Le Conseil constitutionnel peut user de ses prérogatives vu qu’il la capacité de prendre des décisions qui s’imposent. Le Conseil constitutionnel a encore le temps de pouvoir traiter les dossiers avec beaucoup de compréhension pour permettre à certains candidats de pouvoir participer à la présidentielle. Lors des législatives passées, le Conseil constitutionnel avait pris une décision qui autorisait tous les citoyens à voter avec les anciennes cartes d’identité. » 

  • Pourquoi vous société civile avez accepté d’observer le processus sachant que le logiciel utilisé n’est pas parfait ?

«Quand vous observez quelque chose, vous n’êtes partie prenante de la conception des outils de gestion. Vous venez voir si cet outil est inclusif, s’il prend en compte les intérêts des uns et des autres. C’est pourquoi on formulé des recommandations pour parfaire le système à court, moyen et long terme. »

  • Quelles sont les garanties qui vous ont été données par le Conseil constitutionnel ? 

« Le Conseil constitutionnel a compris le sens de notre message. Que le système qui a été mis en place n’est pas tout à fait éprouvé. En acceptant la présence des partis politiques et de la société civile, quand même, il faut reconnaitre qu’il est allé dans le bon sens. » 

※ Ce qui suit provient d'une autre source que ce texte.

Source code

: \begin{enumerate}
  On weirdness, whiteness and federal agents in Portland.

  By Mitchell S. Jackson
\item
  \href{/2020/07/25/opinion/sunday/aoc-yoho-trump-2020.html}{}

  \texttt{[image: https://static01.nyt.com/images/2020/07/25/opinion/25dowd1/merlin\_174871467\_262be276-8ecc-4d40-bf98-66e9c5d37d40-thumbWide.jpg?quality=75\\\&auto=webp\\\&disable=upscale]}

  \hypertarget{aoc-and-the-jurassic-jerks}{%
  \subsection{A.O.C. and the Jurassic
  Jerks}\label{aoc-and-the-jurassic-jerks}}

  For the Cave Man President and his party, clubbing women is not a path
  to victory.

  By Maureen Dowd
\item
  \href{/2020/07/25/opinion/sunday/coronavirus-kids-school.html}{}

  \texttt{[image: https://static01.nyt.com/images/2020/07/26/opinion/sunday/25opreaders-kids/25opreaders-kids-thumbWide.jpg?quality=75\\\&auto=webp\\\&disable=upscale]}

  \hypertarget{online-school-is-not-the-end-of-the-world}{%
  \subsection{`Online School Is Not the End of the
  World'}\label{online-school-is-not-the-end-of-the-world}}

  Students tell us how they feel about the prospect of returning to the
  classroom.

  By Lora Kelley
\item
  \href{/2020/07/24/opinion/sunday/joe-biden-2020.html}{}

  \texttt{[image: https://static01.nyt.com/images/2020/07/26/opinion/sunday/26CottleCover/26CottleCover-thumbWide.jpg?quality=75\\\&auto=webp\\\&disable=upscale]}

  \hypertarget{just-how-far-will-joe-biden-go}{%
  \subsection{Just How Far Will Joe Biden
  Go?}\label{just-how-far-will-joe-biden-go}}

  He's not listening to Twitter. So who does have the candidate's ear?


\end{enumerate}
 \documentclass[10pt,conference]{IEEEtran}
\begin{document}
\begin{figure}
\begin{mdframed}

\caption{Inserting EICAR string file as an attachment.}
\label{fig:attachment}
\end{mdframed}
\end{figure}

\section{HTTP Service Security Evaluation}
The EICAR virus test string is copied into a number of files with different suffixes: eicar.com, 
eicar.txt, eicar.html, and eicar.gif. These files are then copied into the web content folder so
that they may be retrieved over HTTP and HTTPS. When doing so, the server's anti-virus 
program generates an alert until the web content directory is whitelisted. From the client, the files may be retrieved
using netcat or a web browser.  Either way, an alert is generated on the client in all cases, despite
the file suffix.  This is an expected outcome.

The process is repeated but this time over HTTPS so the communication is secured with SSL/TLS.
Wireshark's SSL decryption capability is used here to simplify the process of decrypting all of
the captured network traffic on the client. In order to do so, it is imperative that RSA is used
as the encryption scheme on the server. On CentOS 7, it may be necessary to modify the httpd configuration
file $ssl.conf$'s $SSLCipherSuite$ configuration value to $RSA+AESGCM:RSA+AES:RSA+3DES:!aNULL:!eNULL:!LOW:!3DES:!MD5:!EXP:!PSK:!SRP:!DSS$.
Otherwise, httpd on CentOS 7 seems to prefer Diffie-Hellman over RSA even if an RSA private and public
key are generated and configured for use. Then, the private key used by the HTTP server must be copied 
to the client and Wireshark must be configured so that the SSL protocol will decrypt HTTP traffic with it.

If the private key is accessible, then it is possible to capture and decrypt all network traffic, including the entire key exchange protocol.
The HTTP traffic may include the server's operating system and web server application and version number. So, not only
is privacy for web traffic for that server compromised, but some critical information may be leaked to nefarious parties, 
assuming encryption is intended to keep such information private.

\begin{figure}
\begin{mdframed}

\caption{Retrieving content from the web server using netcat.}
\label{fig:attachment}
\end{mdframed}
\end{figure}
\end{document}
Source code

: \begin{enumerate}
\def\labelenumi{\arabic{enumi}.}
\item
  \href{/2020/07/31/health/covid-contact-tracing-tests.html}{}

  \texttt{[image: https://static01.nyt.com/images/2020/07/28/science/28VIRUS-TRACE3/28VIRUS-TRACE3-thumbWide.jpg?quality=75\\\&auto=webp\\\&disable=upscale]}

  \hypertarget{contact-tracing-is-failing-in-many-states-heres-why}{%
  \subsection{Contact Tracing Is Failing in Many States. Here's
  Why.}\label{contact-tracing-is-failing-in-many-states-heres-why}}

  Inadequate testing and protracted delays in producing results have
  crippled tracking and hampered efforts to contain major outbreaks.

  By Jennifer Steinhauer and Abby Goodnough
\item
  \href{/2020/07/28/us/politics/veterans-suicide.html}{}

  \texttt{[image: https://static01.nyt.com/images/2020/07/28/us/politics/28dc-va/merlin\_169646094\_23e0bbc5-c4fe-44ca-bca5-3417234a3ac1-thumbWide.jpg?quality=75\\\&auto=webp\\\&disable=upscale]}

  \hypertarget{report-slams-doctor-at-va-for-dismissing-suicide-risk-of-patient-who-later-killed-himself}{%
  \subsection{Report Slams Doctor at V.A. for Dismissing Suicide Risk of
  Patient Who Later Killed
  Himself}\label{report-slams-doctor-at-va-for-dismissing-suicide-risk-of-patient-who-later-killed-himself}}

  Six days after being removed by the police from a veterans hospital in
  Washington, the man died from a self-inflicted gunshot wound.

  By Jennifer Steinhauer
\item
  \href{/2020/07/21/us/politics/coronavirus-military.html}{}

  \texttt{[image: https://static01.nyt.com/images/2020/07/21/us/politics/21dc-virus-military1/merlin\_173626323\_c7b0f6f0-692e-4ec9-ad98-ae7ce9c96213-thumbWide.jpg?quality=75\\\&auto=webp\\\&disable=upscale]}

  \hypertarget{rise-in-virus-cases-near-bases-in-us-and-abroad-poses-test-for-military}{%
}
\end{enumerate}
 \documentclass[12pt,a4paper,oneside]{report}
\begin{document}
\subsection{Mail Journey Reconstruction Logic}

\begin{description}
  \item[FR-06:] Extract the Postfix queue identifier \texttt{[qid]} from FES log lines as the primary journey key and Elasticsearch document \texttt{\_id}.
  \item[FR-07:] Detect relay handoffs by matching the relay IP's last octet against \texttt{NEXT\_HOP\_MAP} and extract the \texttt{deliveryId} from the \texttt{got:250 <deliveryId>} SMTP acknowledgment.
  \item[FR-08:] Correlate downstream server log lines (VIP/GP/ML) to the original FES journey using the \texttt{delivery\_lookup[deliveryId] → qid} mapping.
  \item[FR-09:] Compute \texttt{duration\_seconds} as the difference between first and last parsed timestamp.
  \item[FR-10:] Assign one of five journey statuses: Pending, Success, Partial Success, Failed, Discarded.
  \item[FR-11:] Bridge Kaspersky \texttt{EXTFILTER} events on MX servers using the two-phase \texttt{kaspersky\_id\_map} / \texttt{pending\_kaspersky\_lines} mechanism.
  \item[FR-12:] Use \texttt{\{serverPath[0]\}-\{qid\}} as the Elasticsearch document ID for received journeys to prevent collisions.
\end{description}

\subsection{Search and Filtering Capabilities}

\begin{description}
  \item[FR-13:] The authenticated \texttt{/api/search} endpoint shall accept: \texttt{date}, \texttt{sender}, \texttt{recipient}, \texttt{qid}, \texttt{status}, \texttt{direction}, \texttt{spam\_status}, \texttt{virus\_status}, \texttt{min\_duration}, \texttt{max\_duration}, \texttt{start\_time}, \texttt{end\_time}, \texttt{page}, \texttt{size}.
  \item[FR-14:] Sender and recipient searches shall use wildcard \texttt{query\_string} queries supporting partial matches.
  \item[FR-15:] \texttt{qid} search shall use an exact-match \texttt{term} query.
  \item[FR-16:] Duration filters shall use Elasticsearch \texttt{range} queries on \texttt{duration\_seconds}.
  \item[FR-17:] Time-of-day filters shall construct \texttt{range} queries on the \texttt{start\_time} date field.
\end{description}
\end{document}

  • A quel genre de problème peut-on être confronté à l’avenir avec ce système de parrainage ? 

Dans nos recommandations, nous avons demandé que l’on procède à une évaluation exhaustive de ce processus. Je lance un appel aux politiques et à l’Etat. Si l’on n’anticipe pas sur ces questions là, cela va être dix mille fois plus compliqué de traiter les parrainages lors des élections locales. Où les fiches de parrainage seront traitées lors des élections locales ? Est-ce qu’il y aura assez de logiciels au niveau des sous-préfectures et des préfectures ? Nous allons vers un grabuge plus monumental.

Est-ce que les cours d’appel auront suffisamment de moyens pour traiter région par région, département par département, arrondissement par arrondissement avec plus de 7000 candidats par commune ? Bien écrire une loi c’est bien. Mais, l’application pratique de la loi nécessite une réflexion sérieuse et approfondie.